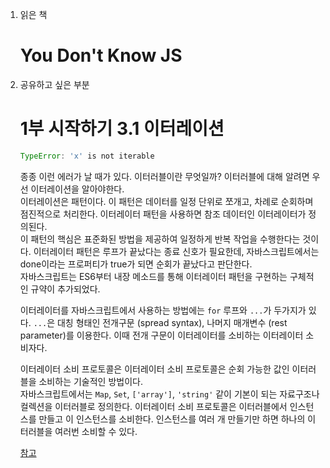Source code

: 1. 읽은 책

   # 	You Don't Know JS
   
2. 공유하고 싶은 부분
    
   # 1부 시작하기 3.1 이터레이션
   ```js
   TypeError: 'x' is not iterable
   ```
   종종 이런 에러가 날 때가 있다. 이터러블이란 무엇일까? 이터러블에 대해 알려면 우선 이터레이션을 알아야한다.   
   이터레이션은 패턴이다. 이 패턴은 데이터를 일정 단위로 쪼개고, 차례로 순회하며 점진적으로 처리한다. 이터레이터 패턴을 사용하면 참조 데이터인 이터레이터가 정의된다.   
   이 패턴의 핵심은 표준화된 방법을 제공하여 일정하게 반복 작업을 수행한다는 것이다. 이터레이터 패턴은 루프가 끝났다는 종료 신호가 필요한데, 자바스크립트에서는 done이라는 프로퍼티가 true가 되면 순회가 끝났다고 판단한다.   
   자바스크립트는 ES6부터 내장 메소드를 통해 이터레이터 패턴을 구현하는 구체적인 규약이 추가되었다.   

   이터레이터를 자바스크립트에서 사용하는 방법에는 `for` 루프와 `...`가 두가지가 있다. `...`은 대칭 형태인 전개구문 (spread syntax), 나머지 매개변수 (rest parameter)를 이용한다. 이때 전개 구문이 이터레이터를 소비하는 이터레이터 소비자다.

   이터레이터 소비 프로토콜은 이터레이터 소비 프로토콜은 순회 가능한 값인 이터러블을 소비하는 기술적인 방법이다.   
   자바스크립트에서는 `Map`, `Set`, `['array']`, `'string'` 같이 기본이 되는 자료구조나 컬렉션을 이터러블로 정의한다.
   이터레이터 소비 프로토콜은 이터러블에서 인스턴스를 만들고 이 인스턴스를 소비한다. 인스턴스를 여러 개 만들기만 하면 하나의 이터러블을 여러번 소비할 수 있다.

   [참고](https://developer.mozilla.org/ko/docs/Web/JavaScript/Reference/Iteration_protocols)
__________________________________________________
### TO DO
An exact reproduction of the data is needed, with no pictures included.

### RESULT
Source code

: 1. 읽은 책

   # 	You Don't Know JS
   
2. 공유하고 싶은 부분
    
   # 1부 시작하기 3.1 이터레이션
   ```js
   TypeError: 'x' is not iterable
   ```
   종종 이런 에러가 날 때가 있다. 이터러블이란 무엇일까? 이터러블에 대해 알려면 우선 이터레이션을 알아야한다.   
   이터레이션은 패턴이다. 이 패턴은 데이터를 일정 단위로 쪼개고, 차례로 순회하며 점진적으로 처리한다. 이터레이터 패턴을 사용하면 참조 데이터인 이터레이터가 정의된다.   
   이 패턴의 핵심은 표준화된 방법을 제공하여 일정하게 반복 작업을 수행한다는 것이다. 이터레이터 패턴은 루프가 끝났다는 종료 신호가 필요한데, 자바스크립트에서는 done이라는 프로퍼티가 true가 되면 순회가 끝났다고 판단한다.   
   자바스크립트는 ES6부터 내장 메소드를 통해 이터레이터 패턴을 구현하는 구체적인 규약이 추가되었다.   

   이터레이터를 자바스크립트에서 사용하는 방법에는 `for` 루프와 `...`가 두가지가 있다. `...`은 대칭 형태인 전개구문 (spread syntax), 나머지 매개변수 (rest parameter)를 이용한다. 이때 전개 구문이 이터레이터를 소비하는 이터레이터 소비자다.

   이터레이터 소비 프로토콜은 이터레이터 소비 프로토콜은 순회 가능한 값인 이터러블을 소비하는 기술적인 방법이다.   
   자바스크립트에서는 `Map`, `Set`, `['array']`, `'string'` 같이 기본이 되는 자료구조나 컬렉션을 이터러블로 정의한다.
   이터레이터 소비 프로토콜은 이터러블에서 인스턴스를 만들고 이 인스턴스를 소비한다. 인스턴스를 여러 개 만들기만 하면 하나의 이터러블을 여러번 소비할 수 있다.

   [참고](https://developer.mozilla.org/ko/docs/Web/JavaScript/Reference/Iteration_protocols)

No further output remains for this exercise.